For many visitors Pulau Ubin may be just a convenient getaway to spend an afternoon of fun cycling with friends and family members.
For some of us, we would pass through an abandoned building or deserted plantation grove, wondering what was it like, back then when the island was a community of immigrants and natives with its own school, mosque, rubber and pineapples plantations.
Future visitors may not have the chance see any remnants. Everything now has a price for the highest bidder. Despite the island given ‘protected’ status, this blog have been searched for information on buying lands in Pulau Ubin. ‘Land grabs’ of prized locations have already begun. Whole quarry with its scenic lake is fenced off for a tertiary organization. Rumors abound about big boys bidding for restaurant license for integrated resort development. Coastal fish farming with its low environmental impact are told to be productive or be forced to closed for other developments to take its place. The inter-connecting wetlands that stood against bull-dozing tide of human development may be helpless this time if the rumors are true.

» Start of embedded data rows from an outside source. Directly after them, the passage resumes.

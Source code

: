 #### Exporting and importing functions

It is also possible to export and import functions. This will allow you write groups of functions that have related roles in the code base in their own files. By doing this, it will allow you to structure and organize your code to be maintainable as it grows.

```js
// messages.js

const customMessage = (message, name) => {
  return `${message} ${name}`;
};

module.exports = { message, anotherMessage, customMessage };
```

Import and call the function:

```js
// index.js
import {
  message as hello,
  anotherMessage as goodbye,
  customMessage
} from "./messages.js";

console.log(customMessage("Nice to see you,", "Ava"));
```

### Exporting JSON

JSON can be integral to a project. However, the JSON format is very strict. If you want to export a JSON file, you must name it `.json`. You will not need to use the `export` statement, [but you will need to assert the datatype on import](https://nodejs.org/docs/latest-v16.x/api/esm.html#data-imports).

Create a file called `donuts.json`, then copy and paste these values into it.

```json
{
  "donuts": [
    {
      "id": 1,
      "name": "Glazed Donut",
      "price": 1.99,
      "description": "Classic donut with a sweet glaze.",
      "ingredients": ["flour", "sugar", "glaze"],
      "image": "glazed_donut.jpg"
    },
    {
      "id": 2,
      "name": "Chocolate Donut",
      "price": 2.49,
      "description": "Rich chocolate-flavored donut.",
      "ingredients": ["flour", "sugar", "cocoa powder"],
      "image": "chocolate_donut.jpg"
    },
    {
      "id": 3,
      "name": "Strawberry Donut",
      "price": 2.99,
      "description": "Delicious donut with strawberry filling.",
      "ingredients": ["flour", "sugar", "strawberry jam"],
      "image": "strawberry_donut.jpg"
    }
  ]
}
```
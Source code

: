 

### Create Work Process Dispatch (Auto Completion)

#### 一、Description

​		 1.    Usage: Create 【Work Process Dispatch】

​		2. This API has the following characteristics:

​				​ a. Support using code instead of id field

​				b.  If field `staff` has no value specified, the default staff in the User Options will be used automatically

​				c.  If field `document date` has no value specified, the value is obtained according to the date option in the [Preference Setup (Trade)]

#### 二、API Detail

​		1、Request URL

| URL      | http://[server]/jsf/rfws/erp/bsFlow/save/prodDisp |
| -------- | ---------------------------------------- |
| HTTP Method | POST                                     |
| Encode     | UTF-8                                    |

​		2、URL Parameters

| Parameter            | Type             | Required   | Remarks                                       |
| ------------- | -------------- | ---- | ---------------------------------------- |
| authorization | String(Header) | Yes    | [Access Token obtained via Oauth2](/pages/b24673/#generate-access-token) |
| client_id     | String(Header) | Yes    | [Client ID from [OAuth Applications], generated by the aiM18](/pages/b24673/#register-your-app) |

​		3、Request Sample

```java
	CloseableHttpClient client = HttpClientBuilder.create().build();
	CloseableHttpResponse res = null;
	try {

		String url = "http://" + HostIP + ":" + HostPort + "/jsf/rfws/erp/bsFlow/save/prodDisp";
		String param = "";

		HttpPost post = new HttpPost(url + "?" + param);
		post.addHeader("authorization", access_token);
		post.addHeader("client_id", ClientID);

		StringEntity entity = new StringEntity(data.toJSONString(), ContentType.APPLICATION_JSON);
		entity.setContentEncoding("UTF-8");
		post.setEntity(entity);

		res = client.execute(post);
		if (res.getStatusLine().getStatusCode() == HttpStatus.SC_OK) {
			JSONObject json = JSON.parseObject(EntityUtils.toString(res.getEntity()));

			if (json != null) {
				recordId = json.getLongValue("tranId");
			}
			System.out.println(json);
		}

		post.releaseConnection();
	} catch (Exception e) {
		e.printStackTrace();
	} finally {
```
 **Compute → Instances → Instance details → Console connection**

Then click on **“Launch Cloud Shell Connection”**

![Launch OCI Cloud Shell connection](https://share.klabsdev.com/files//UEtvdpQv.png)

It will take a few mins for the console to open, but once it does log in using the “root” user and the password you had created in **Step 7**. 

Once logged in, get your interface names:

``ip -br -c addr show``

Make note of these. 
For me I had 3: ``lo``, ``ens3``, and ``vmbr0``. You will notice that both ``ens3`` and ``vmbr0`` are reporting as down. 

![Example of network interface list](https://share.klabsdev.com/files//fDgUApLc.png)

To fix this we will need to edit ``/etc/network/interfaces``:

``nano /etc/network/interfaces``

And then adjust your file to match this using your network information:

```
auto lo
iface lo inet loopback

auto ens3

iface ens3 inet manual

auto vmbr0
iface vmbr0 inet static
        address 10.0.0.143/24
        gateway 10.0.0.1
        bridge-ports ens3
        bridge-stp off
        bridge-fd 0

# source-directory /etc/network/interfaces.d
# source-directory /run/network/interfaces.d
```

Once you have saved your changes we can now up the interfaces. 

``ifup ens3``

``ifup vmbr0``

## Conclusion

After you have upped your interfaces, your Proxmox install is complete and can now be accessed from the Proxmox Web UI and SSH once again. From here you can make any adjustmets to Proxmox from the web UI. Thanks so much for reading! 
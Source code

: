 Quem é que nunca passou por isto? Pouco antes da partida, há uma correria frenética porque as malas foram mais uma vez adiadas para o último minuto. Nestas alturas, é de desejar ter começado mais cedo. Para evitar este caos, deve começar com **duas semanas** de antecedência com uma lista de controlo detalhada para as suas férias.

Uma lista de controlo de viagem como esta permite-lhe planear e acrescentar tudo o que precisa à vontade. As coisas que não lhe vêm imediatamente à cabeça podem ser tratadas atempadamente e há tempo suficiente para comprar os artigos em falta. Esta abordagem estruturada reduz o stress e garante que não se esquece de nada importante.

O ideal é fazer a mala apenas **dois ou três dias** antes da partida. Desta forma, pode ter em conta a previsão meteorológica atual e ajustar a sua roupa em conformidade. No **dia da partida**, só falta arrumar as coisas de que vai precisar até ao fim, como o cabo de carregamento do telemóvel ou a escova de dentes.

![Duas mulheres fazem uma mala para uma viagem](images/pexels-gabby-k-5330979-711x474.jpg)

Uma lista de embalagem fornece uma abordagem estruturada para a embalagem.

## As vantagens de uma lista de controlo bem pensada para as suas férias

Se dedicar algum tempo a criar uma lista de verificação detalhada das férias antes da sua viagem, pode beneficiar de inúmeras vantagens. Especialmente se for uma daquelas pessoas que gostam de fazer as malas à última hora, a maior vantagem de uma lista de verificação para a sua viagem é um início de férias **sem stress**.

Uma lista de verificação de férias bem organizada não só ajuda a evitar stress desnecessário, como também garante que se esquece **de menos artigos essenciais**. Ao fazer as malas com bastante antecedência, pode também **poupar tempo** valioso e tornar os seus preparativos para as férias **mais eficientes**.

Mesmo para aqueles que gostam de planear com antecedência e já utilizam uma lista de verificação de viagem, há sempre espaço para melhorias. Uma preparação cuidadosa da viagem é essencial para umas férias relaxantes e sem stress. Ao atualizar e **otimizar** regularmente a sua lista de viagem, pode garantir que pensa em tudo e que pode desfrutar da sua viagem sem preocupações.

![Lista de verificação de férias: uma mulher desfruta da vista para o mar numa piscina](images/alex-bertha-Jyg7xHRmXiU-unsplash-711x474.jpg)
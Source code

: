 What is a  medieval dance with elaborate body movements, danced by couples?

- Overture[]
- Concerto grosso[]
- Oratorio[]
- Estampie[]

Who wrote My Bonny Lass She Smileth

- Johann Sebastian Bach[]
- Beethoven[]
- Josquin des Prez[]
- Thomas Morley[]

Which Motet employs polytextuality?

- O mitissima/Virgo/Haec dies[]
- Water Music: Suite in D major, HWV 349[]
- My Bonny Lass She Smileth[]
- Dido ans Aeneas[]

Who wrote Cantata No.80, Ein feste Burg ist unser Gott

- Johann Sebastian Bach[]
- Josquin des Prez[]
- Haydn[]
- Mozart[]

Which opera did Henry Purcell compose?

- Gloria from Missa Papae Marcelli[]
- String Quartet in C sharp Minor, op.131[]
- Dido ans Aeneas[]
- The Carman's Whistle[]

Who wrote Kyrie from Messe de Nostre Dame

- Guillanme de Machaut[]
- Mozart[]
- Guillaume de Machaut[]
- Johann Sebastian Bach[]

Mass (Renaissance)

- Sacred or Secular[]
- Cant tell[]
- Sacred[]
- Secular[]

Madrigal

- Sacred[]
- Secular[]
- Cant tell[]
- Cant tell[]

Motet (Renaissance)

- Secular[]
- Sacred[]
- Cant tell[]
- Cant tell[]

Then there are other irks like poachers seeking information how to trap monitor lizards, catching wild pigs and snakes, whatever that are left in Pulau Ubin to be picked over. There are even survivor camps organized to teach kids how to catch them. The assault comes from all fronts, even from its supposed protector. Pits dug to catch pigs for research were not filled posing latent danger. Non-biodegradable PVC tapes wrapped around thousands of trees for census counts are not removed causing fungal rot. New location signs are put up full of misspellings including sungi for sungei, sarau for surau, malayu for melayu.
The preference of getting contractors for park maintenance pose other risks. Their workers have been caught for poaching before. Oysters growing on the rocks at Chek Jawa have been pried loose in large numbers indicating illegal harvesting.

Animal pit left uncovered

PVC tag not removed
As this country frown on anything pagan or any organic community self-expression (recently cancelling the popular Halloween zoo event), I went to Phuket for the vegetarian festival, hoping to get a feel of island culture similar to Pulau Ubin. The trip was worthwhile, with whole local community throbbing alive wearing whites and going vegan for 2 weeks. The procession and the merry-making would be familiar for those now in their fifties and sixties.